Pizza Napoletana con Strutto: Ricetta Tradizionale

Avete sentito parlare spesso della pizza con strutto ma non riuscite a trovare una ricetta convincente? L'utilizzo dello strutto come sostituto dell'olio permette di avere una pizza più morbida e di una consistenza fragrante che conquisterà i vostri ospiti. Ecco di cosa avrete bisogno per realizzare un'ottima e gustosa pizza con strutto.

Ingredienti

  • 400 g di farina 0
  • 5 g di strutto
  • 10 g di sale
  • 1 panetto di lievito di birra
  • 220 ml di acqua
  • 1 confezione di Certosa Stracremosa Galbani
  • pomodorini ciliegino q.b.
  • olio extravergine d'oliva q.b.
  • origano q.b.

Preparazione

Divertitevi ad impastare la focaccia con strutto morbida a mano oppure con l’aiuto di una planetaria. Intanto impastate la farina setacciata con l'acqua rimanente; aggiungete dopo qualche minuto il lievito sciolto e lo strutto. Alla fine della seconda lievitazione, lavorate ancora il composto e poi modellatela nella teglia unta e aggiungete un po' di origano.

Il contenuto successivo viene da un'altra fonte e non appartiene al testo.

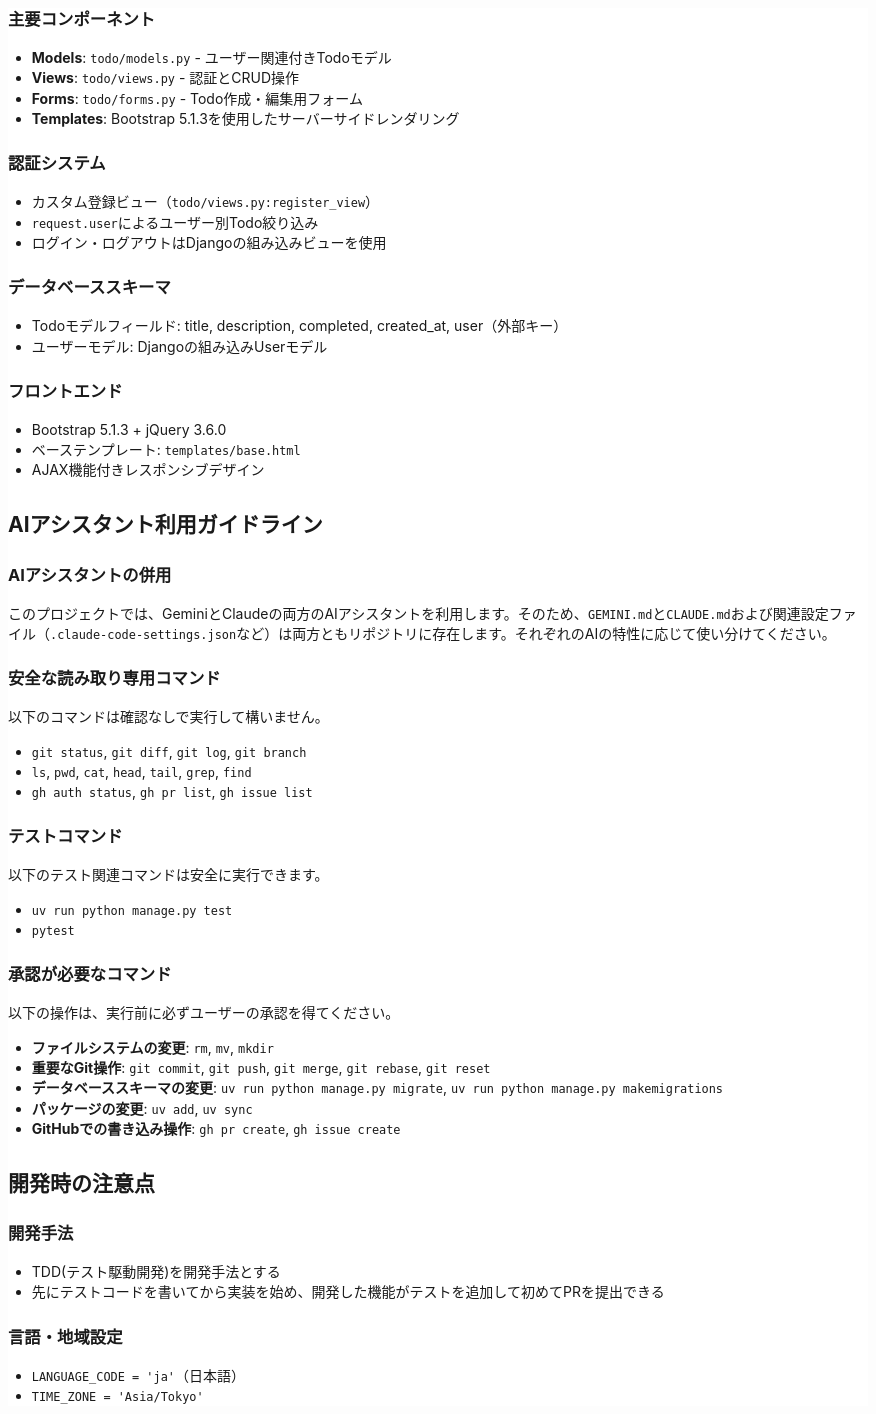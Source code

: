### 主要コンポーネント
- **Models**: `todo/models.py` - ユーザー関連付きTodoモデル
- **Views**: `todo/views.py` - 認証とCRUD操作
- **Forms**: `todo/forms.py` - Todo作成・編集用フォーム
- **Templates**: Bootstrap 5.1.3を使用したサーバーサイドレンダリング

### 認証システム
- カスタム登録ビュー（`todo/views.py:register_view`）
- `request.user`によるユーザー別Todo絞り込み
- ログイン・ログアウトはDjangoの組み込みビューを使用

### データベーススキーマ
- Todoモデルフィールド: title, description, completed, created_at, user（外部キー）
- ユーザーモデル: Djangoの組み込みUserモデル

### フロントエンド
- Bootstrap 5.1.3 + jQuery 3.6.0
- ベーステンプレート: `templates/base.html`
- AJAX機能付きレスポンシブデザイン

## AIアシスタント利用ガイドライン

### AIアシスタントの併用
このプロジェクトでは、GeminiとClaudeの両方のAIアシスタントを利用します。そのため、`GEMINI.md`と`CLAUDE.md`および関連設定ファイル（`.claude-code-settings.json`など）は両方ともリポジトリに存在します。それぞれのAIの特性に応じて使い分けてください。


### 安全な読み取り専用コマンド
以下のコマンドは確認なしで実行して構いません。
- `git status`, `git diff`, `git log`, `git branch`
- `ls`, `pwd`, `cat`, `head`, `tail`, `grep`, `find`
- `gh auth status`, `gh pr list`, `gh issue list`

### テストコマンド
以下のテスト関連コマンドは安全に実行できます。
- `uv run python manage.py test`
- `pytest`

### 承認が必要なコマンド
以下の操作は、実行前に必ずユーザーの承認を得てください。

- **ファイルシステムの変更**: `rm`, `mv`, `mkdir`
- **重要なGit操作**: `git commit`, `git push`, `git merge`, `git rebase`, `git reset`
- **データベーススキーマの変更**: `uv run python manage.py migrate`, `uv run python manage.py makemigrations`
- **パッケージの変更**: `uv add`, `uv sync`
- **GitHubでの書き込み操作**: `gh pr create`, `gh issue create`

## 開発時の注意点
### 開発手法
- TDD(テスト駆動開発)を開発手法とする
- 先にテストコードを書いてから実装を始め、開発した機能がテストを追加して初めてPRを提出できる
### 言語・地域設定
- `LANGUAGE_CODE = 'ja'`（日本語）
- `TIME_ZONE = 'Asia/Tokyo'`
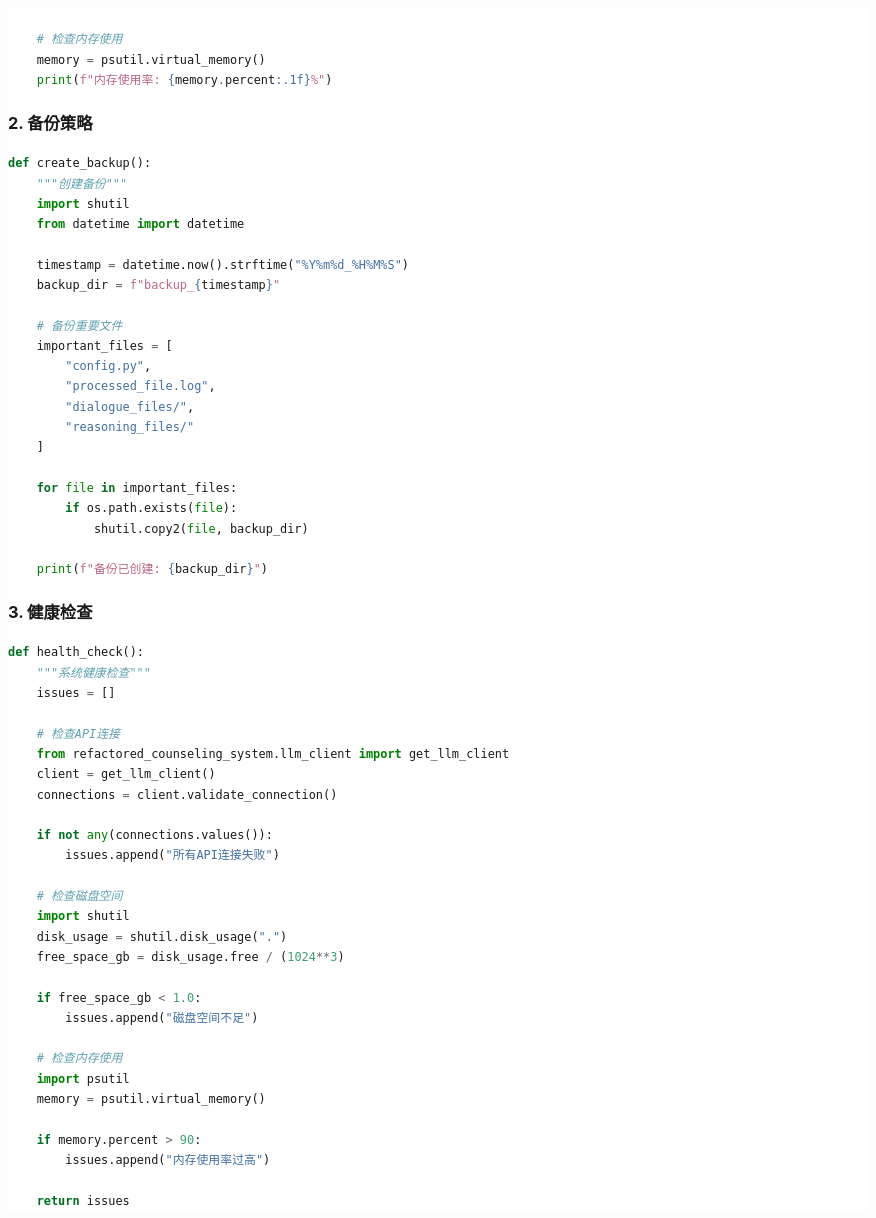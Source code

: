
 ```python
    
    # 检查内存使用
    memory = psutil.virtual_memory()
    print(f"内存使用率: {memory.percent:.1f}%")
```

### 2. 备份策略

```python
def create_backup():
    """创建备份"""
    import shutil
    from datetime import datetime
    
    timestamp = datetime.now().strftime("%Y%m%d_%H%M%S")
    backup_dir = f"backup_{timestamp}"
    
    # 备份重要文件
    important_files = [
        "config.py",
        "processed_file.log",
        "dialogue_files/",
        "reasoning_files/"
    ]
    
    for file in important_files:
        if os.path.exists(file):
            shutil.copy2(file, backup_dir)
    
    print(f"备份已创建: {backup_dir}")
```

### 3. 健康检查

```python
def health_check():
    """系统健康检查"""
    issues = []
    
    # 检查API连接
    from refactored_counseling_system.llm_client import get_llm_client
    client = get_llm_client()
    connections = client.validate_connection()
    
    if not any(connections.values()):
        issues.append("所有API连接失败")
    
    # 检查磁盘空间
    import shutil
    disk_usage = shutil.disk_usage(".")
    free_space_gb = disk_usage.free / (1024**3)
    
    if free_space_gb < 1.0:
        issues.append("磁盘空间不足")
    
    # 检查内存使用
    import psutil
    memory = psutil.virtual_memory()
    
    if memory.percent > 90:
        issues.append("内存使用率过高")
    
    return issues

```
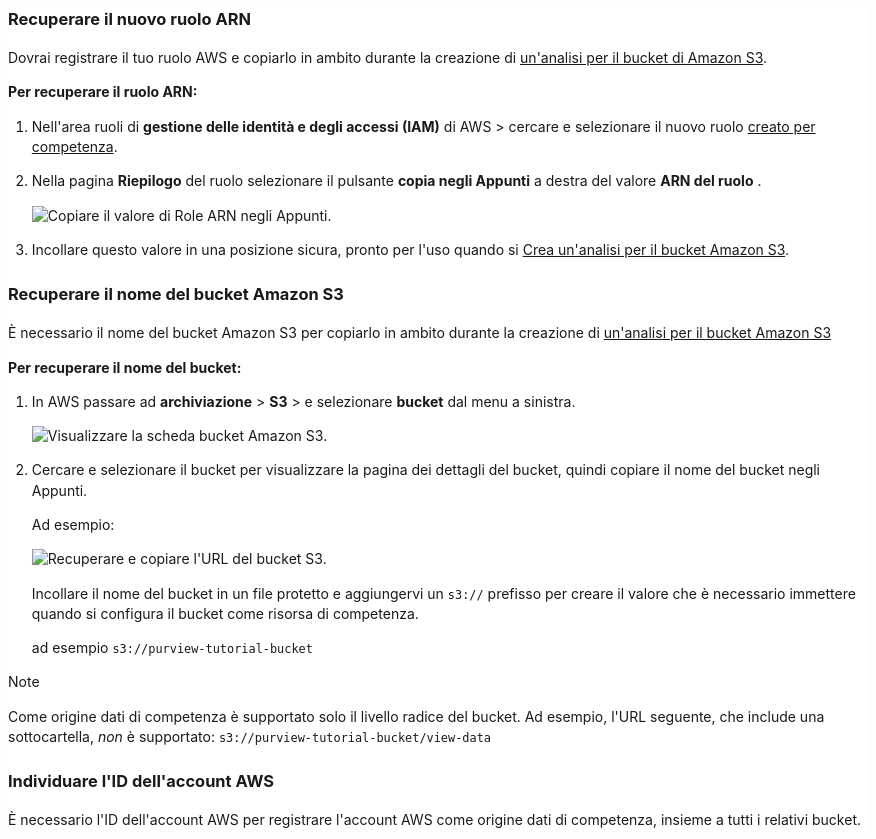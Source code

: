 ### <a name="retrieve-your-new-role-arn"></a>Recuperare il nuovo ruolo ARN

Dovrai registrare il tuo ruolo AWS e copiarlo in ambito durante la creazione di [un'analisi per il bucket di Amazon S3](#create-a-scan-for-one-or-more-amazon-s3-buckets).

**Per recuperare il ruolo ARN:**

1. Nell'area ruoli di **gestione delle identità e degli accessi (IAM)** di AWS  >   cercare e selezionare il nuovo ruolo [creato per competenza](#create-a-purview-credential-for-your-aws-bucket-scan).

1. Nella pagina **Riepilogo** del ruolo selezionare il pulsante **copia negli Appunti** a destra del valore **ARN del ruolo** .

    ![Copiare il valore di Role ARN negli Appunti.](./media/register-scan-amazon-s3/aws-copy-role-purview.png)

1. Incollare questo valore in una posizione sicura, pronto per l'uso quando si [Crea un'analisi per il bucket Amazon S3](#create-a-scan-for-one-or-more-amazon-s3-buckets).

### <a name="retrieve-your-amazon-s3-bucket-name"></a>Recuperare il nome del bucket Amazon S3

È necessario il nome del bucket Amazon S3 per copiarlo in ambito durante la creazione di [un'analisi per il bucket Amazon S3](#create-a-scan-for-one-or-more-amazon-s3-buckets)

**Per recuperare il nome del bucket:**

1. In AWS passare ad **archiviazione**  >  **S3** > e selezionare **bucket** dal menu a sinistra.

    ![Visualizzare la scheda bucket Amazon S3.](./media/register-scan-amazon-s3/check-encryption-type-buckets.png)

1. Cercare e selezionare il bucket per visualizzare la pagina dei dettagli del bucket, quindi copiare il nome del bucket negli Appunti.

    Ad esempio:

    ![Recuperare e copiare l'URL del bucket S3.](./media/register-scan-amazon-s3/retrieve-bucket-url-amazon.png)

    Incollare il nome del bucket in un file protetto e aggiungervi un `s3://` prefisso per creare il valore che è necessario immettere quando si configura il bucket come risorsa di competenza.

    ad esempio `s3://purview-tutorial-bucket`

> [!NOTE]
> Come origine dati di competenza è supportato solo il livello radice del bucket. Ad esempio, l'URL seguente, che include una sottocartella, *non* è supportato: `s3://purview-tutorial-bucket/view-data`
>

### <a name="locate-your-aws-account-id"></a>Individuare l'ID dell'account AWS

È necessario l'ID dell'account AWS per registrare l'account AWS come origine dati di competenza, insieme a tutti i relativi bucket.
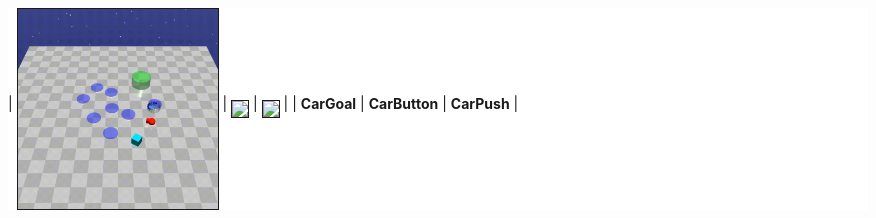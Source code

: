 | <img src="assets/envs/safety_gym/pointgoal.gif" align="middle" width="200" border="1"/> | <img src="assets/envs/safety_gym/pointbutton.gif" align="middle" width="200" border="1"/> | <img src="assets/envs/safety_gym/pointpush.gif" align="middle" width="200" border="1"/> |
|                         **CarGoal**                          |                        **CarButton**                         |                         **CarPush**                          |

Quando la vostra focaccia con strutto sarà bella dorata, a cottura raggiunta, aggiungete a crudo la Certosa Stracremosa e i pomodorini ciliegino precedentemente lavati e tagliati a metà.

Varianti Regionali

È un piatto così popolare da avere tantissime varianti in ogni cucina regionale. Lo strutto viene utilizzato in quasi tutte le versioni della focaccia morbida, dalla ricetta della focaccia ligure, che potete assaporare con pesto e pomodorini oppure con stracchino e pesto, alla focaccia di Sicilia tipica della zona di Messina che include mozzarella, scarola, acciughe e pomodori. La seconda si differenzia nell’utilizzo della farina di semola rimacinata al posto di quella di grano duro.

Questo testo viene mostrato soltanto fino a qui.